I'd be interested in the answer to this.


----------



## clearwtrbeach (May 10, 2012)

bumping up


----------



## sweetgoats (Oct 18, 2007)

SOrry, no help here. 

As a kid we raised so many birds that we had that huge plucker. I hated it.


----------



## clearwtrbeach (May 10, 2012)

We usually do 25 chicks, butcher in groups of 12; which is still alot (at least for me). When you say a huge plucker, is it those feather man pluckers?


----------



## Stacykins (Mar 27, 2012)

You have to do things differently for waterfowl such as ducks and geese. Easiest is to just skin it, but you lose all that awesome duck and goose fat in the skin. When I cook a duck or goose, I save the fat for use in other cooking (in a jar in the freezer). 

Defeathering is done in two steps. First, you have to do a rough pluck of the feathers, and remove big feathers like the wing and tail feathers. This is to expose a lot of the down. Don't pluck away the down to the skin! You just want the down exposed. Why? Because you will be dipping the goose or duck in melted wax! You can buy 1 lb blocks of wax in the canning section of any store. Heat up a water bath, drop in the blocks of wax, and let them melt. You don't want the water boiling, but you want the wax liquidy and spread in a nice film. I'd really recommend doing the wax dip outside, too. 

Once the wax cools after you dip the bird, you simply peel it away, and the down and remaining feathers come off very cleanly. If skin is exposed when you wax dip, you'll be picking wax off the skin, kind of annoying.


----------



## clearwtrbeach (May 10, 2012)

Wow, maybe that's where tarred and feathered came from . Anyway, so you don't do a water dunk at all, just the wax? Wow that means another big pot. We use the big turkey fryer pots over the propane stand thing.


----------



## Stacykins (Mar 27, 2012)

The pot will be mostly filled with water, with a layer of melted wax floating on top. As you dunk the bird deeper in the water, it'll be coated totally in wax.

This video may help:


----------



## sweetgoats (Oct 18, 2007)

WOW I have never heard as a Wax dunk. That is crazy.

As for the birds we did we would do about a 100 at a time. I HATED it.

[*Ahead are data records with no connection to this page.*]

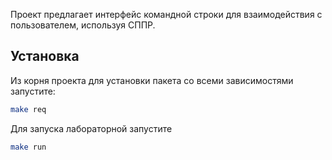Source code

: Проект предлагает интерфейс командной строки для взаимодействия с пользователем,
используя СППР.

## Установка

Из корня проекта для установки пакета со всеми зависимостями запустите:
  ```bash
make req
```

Для запуска лабораторной запустите 
  ```bash
make run
```
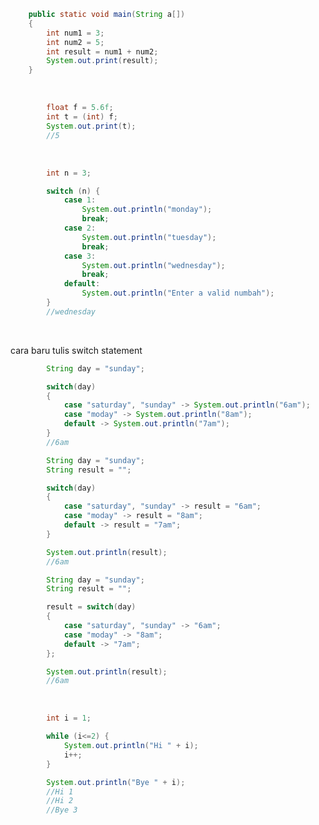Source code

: 

```java
    public static void main(String a[])
    {
        int num1 = 3;
        int num2 = 5;
        int result = num1 + num2;
        System.out.print(result);
    }
```
<br>



```java
        float f = 5.6f;
        int t = (int) f;
        System.out.print(t);
        //5
```
<br>


```java
        int n = 3;

        switch (n) {
            case 1:
                System.out.println("monday");
                break;
            case 2:
                System.out.println("tuesday");   
                break;
            case 3:
                System.out.println("wednesday");
                break;
            default:
                System.out.println("Enter a valid numbah");                
        }
        //wednesday
```
<br>

cara baru tulis switch statement
```java
        String day = "sunday";

        switch(day)
        {
            case "saturday", "sunday" -> System.out.println("6am");
            case "moday" -> System.out.println("8am");
            default -> System.out.println("7am");
        }
        //6am
```

```java
        String day = "sunday";
        String result = "";

        switch(day)
        {
            case "saturday", "sunday" -> result = "6am";
            case "moday" -> result = "8am";
            default -> result = "7am";           
        }                 

        System.out.println(result);
        //6am
```

```java
        String day = "sunday";
        String result = "";

        result = switch(day)
        {
            case "saturday", "sunday" -> "6am";
            case "moday" -> "8am";
            default -> "7am";           
        };                 

        System.out.println(result);
        //6am
```
<br>


```java
        int i = 1;

        while (i<=2) {
            System.out.println("Hi " + i);
            i++;
        }

        System.out.println("Bye " + i);
        //Hi 1
        //Hi 2
        //Bye 3
```
<br>


```java

```
<br>


```java

```
<br>


```java

```
<br>


```java

```
<br>


```java

```
<br>


```java

```
<br>


```java

```
<br>


```java

```
<br>


```java

```
<br>


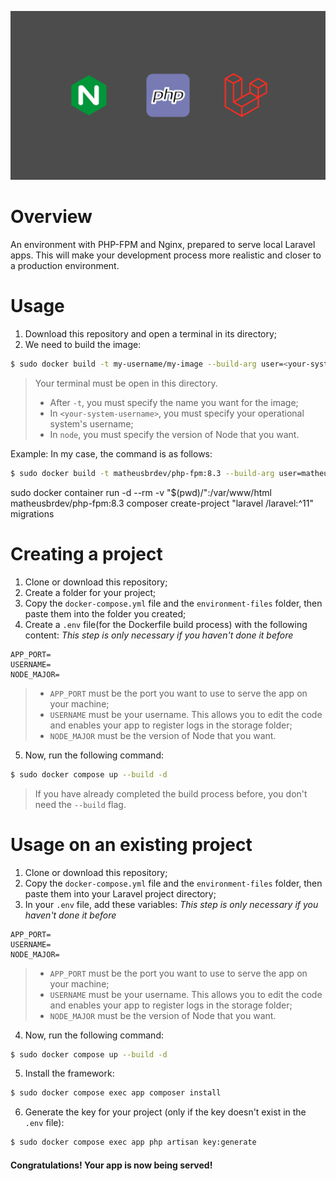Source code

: ![wallpaper](./repository-img/wallpaper-nginx-php-laravel.jpg)
# Overview
An environment with PHP-FPM and Nginx, prepared to serve local Laravel apps.
This will make your development process more realistic and closer to a production environment.

# Usage
1. Download this repository and open a terminal in its directory;
2. We need to build the image: 
```bash
$ sudo docker build -t my-username/my-image --build-arg user=<your-system-username> --build-arg node=22 ./environment-files/ 
```
> Your terminal must be open in this directory.
> * After `-t`, you must specify the name you want for the image;
> * In `<your-system-username>`, you must specify your operational system's username;
> * In `node`, you must specify the version of Node that you want.

Example: 
In my case, the command is as follows:
```bash
$ sudo docker build -t matheusbrdev/php-fpm:8.3 --build-arg user=matheusbrdev --build-arg node=22 ./environment-files/ 
```

sudo docker container run -d --rm -v "$(pwd)/":/var/www/html matheusbrdev/php-fpm:8.3 composer create-project "laravel
/laravel:^11" migrations

# Creating a project 
1. Clone or download this repository;
2. Create a folder for your project;
3. Copy the `docker-compose.yml` file and the `environment-files` folder,
then paste them into the folder you created;
4. Create a `.env` file(for the Dockerfile build process) with the following content:
*This step is only necessary if you haven't done it before* 
```env
APP_PORT=
USERNAME=
NODE_MAJOR=
```
> * `APP_PORT` must be the port you want to use to serve the app on your machine;
> * `USERNAME` must be your username. This allows you to edit the code and enables your app to register logs in the storage folder;
> * `NODE_MAJOR` must be the version of Node that you want.
5. Now, run the following command:
```bash
$ sudo docker compose up --build -d
```
> If you have already completed the build process before, you don't need the `--build` flag.

# Usage on an existing project
1. Clone or download this repository;
2. Copy the `docker-compose.yml` file and the `environment-files` folder,
then paste them into your Laravel project directory;
3. In your `.env` file, add these variables:
*This step is only necessary if you haven't done it before* 
```env
APP_PORT=
USERNAME=
NODE_MAJOR=
```
> * `APP_PORT` must be the port you want to use to serve the app on your machine;
> * `USERNAME` must be your username. This allows you to edit the code and enables your app to register logs in the storage folder;
> * `NODE_MAJOR` must be the version of Node that you want.
4. Now, run the following command:
```bash
$ sudo docker compose up --build -d
```
5. Install the framework:
```bash
$ sudo docker compose exec app composer install
```
6. Generate the key for your project (only if the key doesn't exist in the `.env` file):
```bash
$ sudo docker compose exec app php artisan key:generate
```
#### Congratulations! Your app is now being served!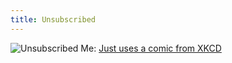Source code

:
 ```yaml
---
title: Unsubscribed
---
```

![Unsubscribed](https://imgs.xkcd.com/comics/unsubscribe_message.png)
Me: [Just uses a comic from XKCD](https://xkcd.com/2257)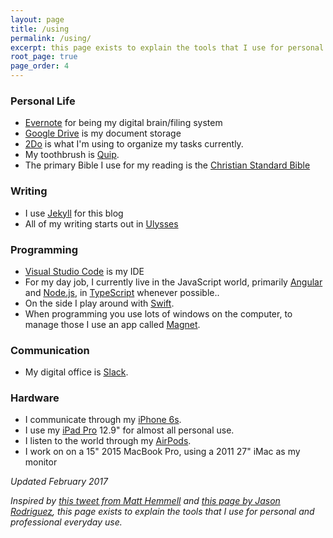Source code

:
 ```yaml
---
layout: page
title: /using
permalink: /using/
excerpt: this page exists to explain the tools that I use for personal and professional everyday use. Current as of February 2017.
root_page: true
page_order: 4
---
```


### Personal Life

- [Evernote](https://evernote.com/) for being my digital brain/filing system
- [Google Drive](https://www.google.com/drive/) is my document storage
- [2Do](http://www.2doapp.com/) is what I'm using to organize my tasks currently.
- My toothbrush is [Quip](http://getquip.com/).
- The primary Bible I use for my reading is the [Christian Standard Bible](http://csbible.com)

### Writing

- I use [Jekyll](https://jekyllrb.com/) for this blog
- All of my writing starts out in [Ulysses](https://www.ulyssesapp.com/)

### Programming

- [Visual Studio Code](https://code.visualstudio.com/) is my IDE
- For my day job, I currently live in the JavaScript world, primarily [Angular](https://angularjs.org/) and [Node.js](https://nodejs.org/en/), in [TypeScript](https://www.typescriptlang.org/) whenever possible..
- On the side I play around with [Swift](https://swift.org/).
- When programming you use lots of windows on the computer, to manage those I use an app called [Magnet](http://magnet.crowdcafe.com).

### Communication

- My digital office is [Slack](https://slack.com/).

### Hardware

- I communicate through my [iPhone 6s](http://www.apple.com/shop/buy-iphone/iphone6s).
- I use my [iPad Pro](http://www.apple.com/ipad-pro/) 12.9" for almost all personal use.
- I listen to the world through my [AirPods](http://www.apple.com/airpods/).
- I work on on a 15" 2015 MacBook Pro, using a 2011 27" iMac as my monitor

_Updated February 2017_

_Inspired by [this tweet from Matt Hemmell](https://twitter.com/mattgemmell/status/700069800861679616) and [this page by Jason Rodriguez](http://rodriguezcommaj.com/using), this page exists to explain the tools that I use for personal and professional everyday use._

All I remember is the plucker was about 5feet long, 4 feet wide and had the rubber tips on two drumbs so two people could do it at a time.


----------



## clearwtrbeach (May 10, 2012)

Ohhh that makes sense! Thanks for the link. 
Sweet goats, wow that's crazy.


----------



## mjs500doo (Nov 24, 2012)

Yup we use wax here too. Normally for Canadian geese during hunting. Ducks we just peel out of their skin. Too tedious for me.

ETA: 
When we butcher we usually have a small fire going for feathers anyway, so sometimes if I feel ambitious and want skin, we just roll the bird above the flame to singe the "hair".


----------



## sweetgoats (Oct 18, 2007)

clearwtrbeach said:


> Ohhh that makes sense! Thanks for the link.
> Sweet goats, wow that's crazy.


 Yep, that is why I will not ever touch a bird again.

We raised every kind of bird you could think of. We would have about 800-1000 eggs to hatch. I HATED it and still do to this day.

I will not even be around at all if I know someone is going to butcher a bird.


----------



## clearwtrbeach (May 10, 2012)

mjs- I wouldn't have even thought about that- hmm another idea in worse case scenario.
Lori- you were probably younger living with parents ?? My mom hates fish! because her dad use to always take her fishing. I found my kids don't care to mess with dogs, well 1 our of 4 does, since I showed dogs for so long.


----------